Del Genio et al. 2007
, , , A.P. Ingersoll, R.A. West, A.R. Vasavada, J. Spitale, and C.C. Porco, 2007: Saturn eddy momentum fluxes and convection: First estimates from Cassini images. Icarus, 189, 479-492, doi:10.1016/j.icarus.2007.02.013.
We apply an automated cloud feature tracking algorithm to estimate eddy momentum fluxes in Saturn's southern hemisphere from Cassini Imaging Science Subsystem near-infrared continuum image sequences. Voyager Saturn manually tracked images had suggested no conversion of eddy to mean flow kinetic energy, but this was based on a small sample of < 1000 wind vectors. The automated procedure we use for the Cassini data produces an order of magnitude more usable wind vectors with relatively unbiased sampling. Automated tracking is successful in and around the westward jet latitudes on Saturn but not in the vicinity of most eastward jets, where the linearity and non-discrete nature of cloud features produces ambiguous results. For the regions we are able to track, we find peak eddy fluxes ~10 m2/s2 and a clear positive correlation between eddy momentum fluxes and meridional shear of the mean zonal wind, implying that eddies supply momentum to eastward jets and remove momentum from westward jets at a rate ~5×10-6 m/s2. The behavior we observe is similar to that seen on Jupiter, though with smaller eddy-mean kinetic energy conversion rates per unit mass of atmosphere (3.3×10-5 m2/s3). We also use the appearance and rapid evolution of small bright features at continuum wavelengths, in combination with evidence from weak methane band images where possible, to diagnose the occurrence of moist convective storms on Saturn.

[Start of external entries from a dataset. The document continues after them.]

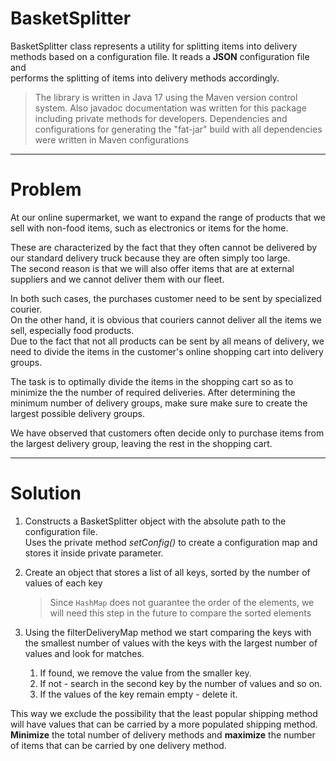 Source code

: 
# BasketSplitter

BasketSplitter class represents a utility for splitting items into delivery  
methods based on a configuration file. It reads a <b>JSON</b> configuration file and  
performs the splitting of items into delivery methods accordingly.

> The library is written in Java 17 using the Maven version control system.
Also javadoc documentation was written for this package including private methods for developers.
Dependencies and configurations for generating the "fat-jar" build with all dependencies were written in Maven configurations


***

# Problem

At our online supermarket, we want to expand the range of products
that we sell with non-food items, such as electronics or items for the home. 

These are characterized by the fact that they often cannot be delivered by our standard
delivery truck because they are often simply too large.  
The second reason is that we will also offer items that are at external
suppliers and we cannot deliver them with our fleet.  

In both such cases, the purchases customer need to be sent by specialized courier.  
On the other hand, it is obvious that couriers cannot deliver all the items we sell, especially food products.  
Due to the fact that not all products can be sent by all means of
delivery, we need to divide the items in the customer's online shopping cart into delivery groups.  

The task is to optimally divide the items in the shopping cart so as to minimize the
the number of required deliveries. After determining the minimum number of delivery groups, make sure
make sure to create the largest possible delivery groups.  

We have observed that customers often decide only to purchase items from the largest
delivery group, leaving the rest in the shopping cart.



***

# Solution

1. Constructs a BasketSplitter object with the absolute path to the configuration file.  
Uses the private method <i>setConfig()</i> to create a configuration map and stores it inside private parameter.

2.  Create an object that stores a list of all keys, sorted by the number of values of each key

    > Since `HashMap` does not guarantee the order of the elements, we will need this step in the future to compare the sorted elements

3. Using the filterDeliveryMap method we start comparing the keys with the smallest number of values with the keys with the largest number of values and look for matches. 
    1. If found, we remove the value from the smaller key. 
    2. If not - search in the second key by the number of values and so on.
    3. If the values of the key remain empty - delete it.

This way we exclude the possibility that the least popular shipping method will have values that can be carried by a more populated shipping method.  
<b>Minimize</b> the total number of delivery methods and <b>maximize</b> the number of items that can be carried by one delivery method.


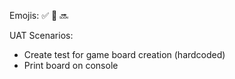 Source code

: Emojis:
✅ 🚧 🔜

UAT Scenarios:
- Create test for game board creation (hardcoded)
- Print board on console

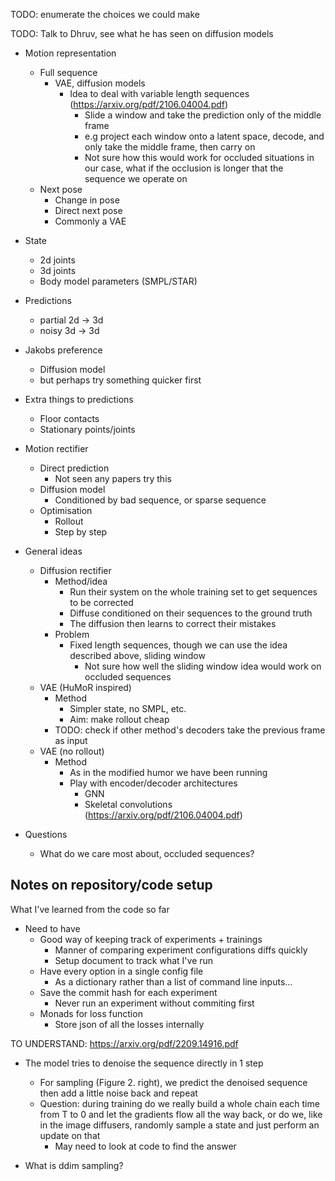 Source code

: 

TODO: enumerate the choices we could make

TODO: Talk to Dhruv, see what he has seen on diffusion models

- Motion representation
    - Full sequence
        - VAE, diffusion models
            - Idea to deal with variable length sequences (https://arxiv.org/pdf/2106.04004.pdf)
                - Slide a window and take the prediction only of the middle frame
                - e.g project each window onto a latent space, decode, and only take the middle frame, then carry on
                - Not sure how this would work for occluded situations in our case, what if the occlusion is longer that the sequence we operate on
    - Next pose
        - Change in pose
        - Direct next pose
        - Commonly a VAE

- State
    - 2d joints
    - 3d joints
    - Body model parameters (SMPL/STAR)

- Predictions
    - partial 2d -> 3d
    - noisy 3d -> 3d

- Jakobs preference
    - Diffusion model 
    - but perhaps try something quicker first 

- Extra things to predictions
    - Floor contacts
    - Stationary points/joints

- Motion rectifier
    - Direct prediction
        - Not seen any papers try this
    - Diffusion model
        - Conditioned by bad sequence, or sparse sequence
    - Optimisation
        - Rollout
        - Step by step


- General ideas
    - Diffusion rectifier
        - Method/idea
            - Run their system on the whole training set to get sequences to be corrected
            - Diffuse conditioned on their sequences to the ground truth
            - The diffusion then learns to correct their mistakes
        - Problem
            - Fixed length sequences, though we can use the idea described above, sliding window
                - Not sure how well the sliding window idea would work on occluded sequences
    - VAE (HuMoR inspired)
        - Method
            - Simpler state, no SMPL, etc.
            - Aim: make rollout cheap
        - TODO: check if other method's decoders take the previous frame as input
    - VAE (no rollout)
        - Method
            - As in the modified humor we have been running
            - Play with encoder/decoder architectures
                - GNN
                - Skeletal convolutions (https://arxiv.org/pdf/2106.04004.pdf)

- Questions
    - What do we care most about, occluded sequences?


## Notes on repository/code setup
What I've learned from the code so far

- Need to have
    - Good way of keeping track of experiments + trainings
        - Manner of comparing experiment configurations diffs quickly
        - Setup document to track what I've run
    - Have every option in a single config file
        - As a dictionary rather than a list of command line inputs...
    - Save the commit hash for each experiment
        - Never run an experiment without commiting first
    - Monads for loss function
        - Store json of all the losses internally


TO UNDERSTAND:
https://arxiv.org/pdf/2209.14916.pdf
- The model tries to denoise the sequence directly in 1 step
    - For sampling (Figure 2. right), we predict the denoised sequence then add a little noise back and repeat
    - Question: during training do we really build a whole chain each time from T to 0 and let the gradients flow all the way back, or do we, like in the image diffusers, randomly sample a state and just perform an update on that
        - May need to look at code to find the answer
    
- What is ddim sampling? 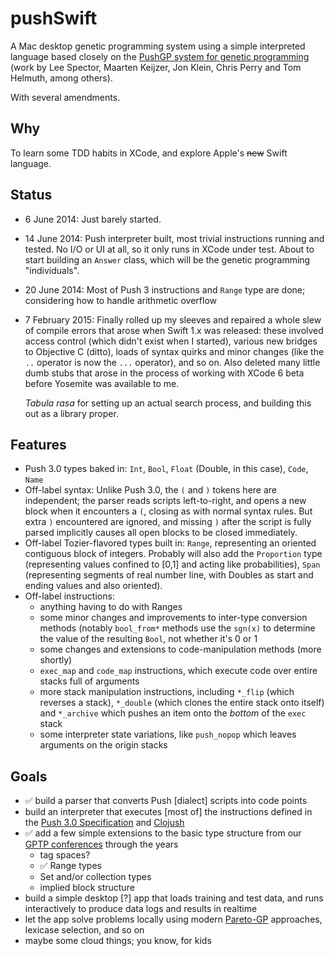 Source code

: pushSwift
=========
A Mac desktop genetic programming system using a simple interpreted language based closely on the [PushGP system for genetic programming](http://faculty.hampshire.edu/lspector/push.html) (work by Lee Spector, Maarten Keijzer, Jon Klein, Chris Perry and Tom Helmuth, among others).

With several amendments.

## Why

To learn some TDD habits in XCode, and explore Apple's ~~new~~ Swift language.

## Status

- 6 June 2014: Just barely started.
- 14 June 2014: Push interpreter built, most trivial instructions running and tested. No I/O or UI at all, so it only runs in XCode under test. About to start building an `Answer` class, which will be the genetic programming "individuals".
- 20 June 2014: Most of Push 3 instructions and `Range` type are done; considering how to handle arithmetic overflow
- 7 February 2015: Finally rolled up my sleeves and repaired a whole slew of compile errors that arose when Swift 1.x was released: these involved access control (which didn't exist when I started), various new bridges to Objective C (ditto), loads of syntax quirks and minor changes (like the `..` operator is now the `...` operator), and so on. Also deleted many little dumb stubs that arose in the process of working with XCode 6 beta before Yosemite was available to me.
  
  _Tabula rasa_ for setting up an actual search process, and building this out as a library proper.

## Features

- Push 3.0 types baked in: `Int`, `Bool`, `Float` (Double, in this case), `Code`, `Name`
- Off-label syntax: Unlike Push 3.0, the `(` and `)` tokens here are independent; the parser reads scripts left-to-right, and opens a new block when it encounters a `(`, closing as with normal syntax rules. But extra `)` encountered are ignored, and missing `)` after the script is fully parsed implicitly causes all open blocks to be closed immediately.
- Off-label Tozier-flavored types built in: `Range`, representing an oriented contiguous block of integers. Probably will also add the `Proportion` type (representing values confined to [0,1] and acting like probabilities), `Span` (representing segments of real number line, with Doubles as start and ending values and also oriented).
- Off-label instructions:
  - anything having to do with Ranges
  - some minor changes and improvements to inter-type conversion methods (notably `bool_from*` methods use the `sgn(x)` to determine the value of the resulting `Bool`, not whether it's 0 or 1
  - some changes and extensions to code-manipulation methods (more shortly)
  - `exec_map` and `code_map` instructions, which execute code over entire stacks full of arguments
  - more stack manipulation instructions, including `*_flip` (which reverses a stack), `*_double` (which clones the entire stack onto itself) and `*_archive` which pushes an item onto the _bottom_ of the `exec` stack
  - some interpreter state variations, like `push_nopop` which leaves arguments on the origin stacks

## Goals

- ✅ build a parser that converts Push [dialect] scripts into code points 
- build an interpreter that executes [most of] the instructions defined in the [Push 3.0 Specification](http://faculty.hampshire.edu/lspector/push3-description.html) and [Clojush](https://github.com/lspector/Clojush)
- ✅ add a few simple extensions to the basic type structure from our [GPTP conferences](http://vserver1.cscs.lsa.umich.edu/gptp-workshops/) through the years
  - tag spaces?
  - ✅ Range types
  - Set and/or collection types
  - implied block structure
- build a simple desktop [?] app that loads training and test data, and runs interactively to produce data logs and results in realtime
- let the app solve problems locally using modern [Pareto-GP](http://www.evolved-analytics.com/?q=technology/publications) approaches, lexicase selection, and so on
- maybe some cloud things; you know, for kids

Areal expansion rates imply updraft speeds of ~1 m/s over the convective anvil cloud area. As on Jupiter, convection preferentially occurs in cyclonic shear regions on Saturn, but unlike Jupiter, convection is also observed in eastward jet regions. With one possible exception, the large eddy fluxes seen in the cyclonic shear latitudes do not seem to be associated with convective events.